People who perceive their future time as essentially unlimited tend to concentrate on social relationships—they want to enjoy being part of a group with others who share their interests.
What This May Mean for Annuity Sales
If an agent is talking with a boomer, focusing on the emotional benefits may be better than focusing on the financial ones: Buying the annuity means you won’t spend your future worrying about losing your money in the stock market…or, buying the joint lifetime benefit rider means your widow will always get a check. For this age group the emotional benefits of an annuity—less worry and protecting loved ones—may be more important than the financial ones. Agents have known for years that buying life insurance or annuities often has a strong emotional element; all the new research does is confirm this.
For those in their thirties and forties the goal selling aspect isn’t as tidy because a higher priority is placed on forming or enhancing social relationships. What these ages are looking for is a way to connect with similar people. The implication here is that agents and carriers should try to make annuity buying more of a social event. Here are a couple ideas on how to do that.
Both carriers and agents may wish to establish chat rooms on their websites—open to only current customers and pre-screened prospects who can discuss their financial issues and concerns. The carrier or agent would act as a moderator to answer questions. The hope would be that consumers would create social connections with the annuity being the catalyst, thus increasing the likelihood of an annuity purchase by prospects because owning an annuity helps them become a part of the group.
An idea with a more direct and personal touch is to increase the use of customer appreciation dinners/picnics/events and encourage customers to bring their friends and their own adult children. The friends will see that similar people own annuities. With the adult children in mind, an agent could have a special session for “annuity beneficiaries” which would provide an opportunity for socialization with other beneficiaries (and plant the seed that they should be considering annuities for their own retirement).

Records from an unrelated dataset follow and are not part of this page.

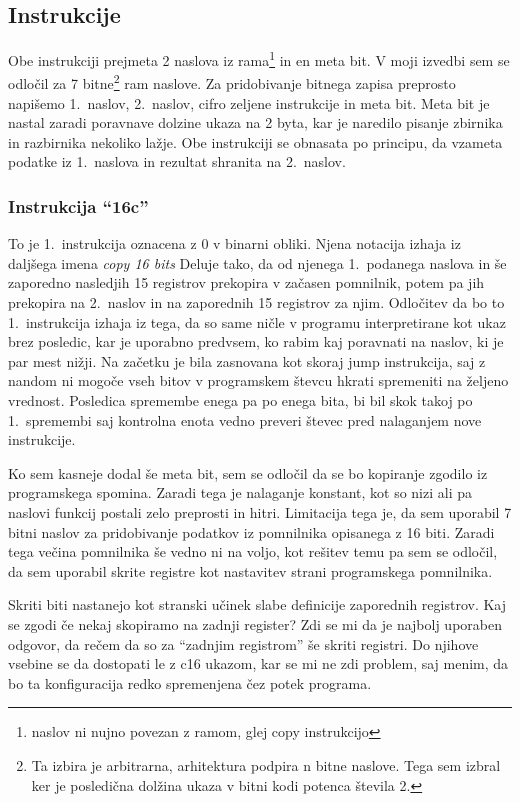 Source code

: \documentclass[12pt]{article}
\begin{document}
\subsection{Instrukcije}
Obe instrukciji prejmeta 2 naslova iz rama\footnote{naslov ni nujno povezan z ramom, glej copy instrukcijo} in en meta bit.
V moji izvedbi sem se odločil za 7 bitne\footnote{Ta izbira je arbitrarna, arhitektura podpira n bitne naslove. Tega sem izbral ker je posledična dolžina ukaza v bitni kodi potenca števila 2.} ram naslove.
Za pridobivanje bitnega zapisa preprosto napišemo 1.\ naslov, 2.\ naslov, cifro zeljene instrukcije in meta bit.
Meta bit je nastal zaradi poravnave dolzine ukaza na 2 byta, kar je naredilo pisanje zbirnika in razbirnika nekoliko lažje.
Obe instrukciji se obnasata po principu, da vzameta podatke iz 1.\ naslova in rezultat shranita na 2.\ naslov.

\subsubsection{Instrukcija ``16c''}
To je 1.\ instrukcija oznacena z 0 v binarni obliki.
Njena notacija izhaja iz daljšega imena \textit{copy 16 bits}
Deluje tako, da od njenega 1.\ podanega naslova in še zaporedno nasledjih 15 registrov prekopira v začasen pomnilnik, potem pa jih prekopira na 2.\ naslov in na zaporednih 15 registrov za njim.
Odločitev da bo to 1.\ instrukcija izhaja iz tega, da so same ničle v programu interpretirane kot ukaz brez posledic, kar je uporabno predvsem, ko rabim kaj poravnati na naslov, ki je par mest nižji.
Na začetku je bila zasnovana kot skoraj jump instrukcija, saj z nandom ni mogoče vseh bitov v programskem števcu hkrati spremeniti na željeno vrednost.
Posledica spremembe enega pa po enega bita, bi bil skok takoj po 1.\ spremembi saj kontrolna enota vedno preveri števec pred nalaganjem nove instrukcije.

Ko sem kasneje dodal še meta bit, sem se odločil da se bo kopiranje zgodilo iz programskega spomina.
Zaradi tega je nalaganje konstant, kot so nizi ali pa naslovi funkcij postali zelo preprosti in hitri.
Limitacija tega je, da sem uporabil 7 bitni naslov za pridobivanje podatkov iz pomnilnika opisanega z 16 biti.
Zaradi tega večina pomnilnika še vedno ni na voljo, kot rešitev temu pa sem se odločil, da sem uporabil skrite registre kot nastavitev strani programskega pomnilnika.

Skriti biti nastanejo kot stranski učinek slabe definicije zaporednih registrov.
Kaj se zgodi če nekaj skopiramo na zadnji register?
Zdi se mi da je najbolj uporaben odgovor, da rečem da so za ``zadnjim registrom'' še skriti registri.
Do njihove vsebine se da dostopati le z c16 ukazom, kar se mi ne zdi problem, saj menim, da bo ta konfiguracija redko spremenjena čez potek programa.
\end{document}
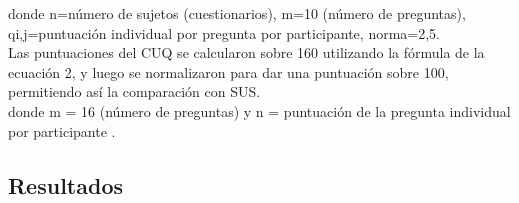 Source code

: donde n=número de sujetos (cuestionarios), m=10 (número de preguntas), qi,j=puntuación individual por pregunta por participante, norma=2,5.\\



Las puntuaciones del CUQ se calcularon sobre 160 utilizando la fórmula de la ecuación 2, y luego se normalizaron para dar una puntuación sobre 100, permitiendo así la comparación con SUS. \\


donde m = 16 (número de preguntas) y n = puntuación de la pregunta individual por participante \cite{cuq}.\\

\subsection{Resultados}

The goal orientation of older people tends to align with annuities. Older people focus on the emotional benefits of a decision, and an annuity provides true emotional benefits. Younger people tend to make less impulsive and more far-seeing decisions if they are making greater social connections.
The problem is how do you turn annuities into a social experience? Although a couple examples were given, there are no clearcut answers. However, if we keep experimenting, maybe someday we will make it more likely that a 30-year-old puts that extra $100 into a flexible premium annuity rather than spending it at the club.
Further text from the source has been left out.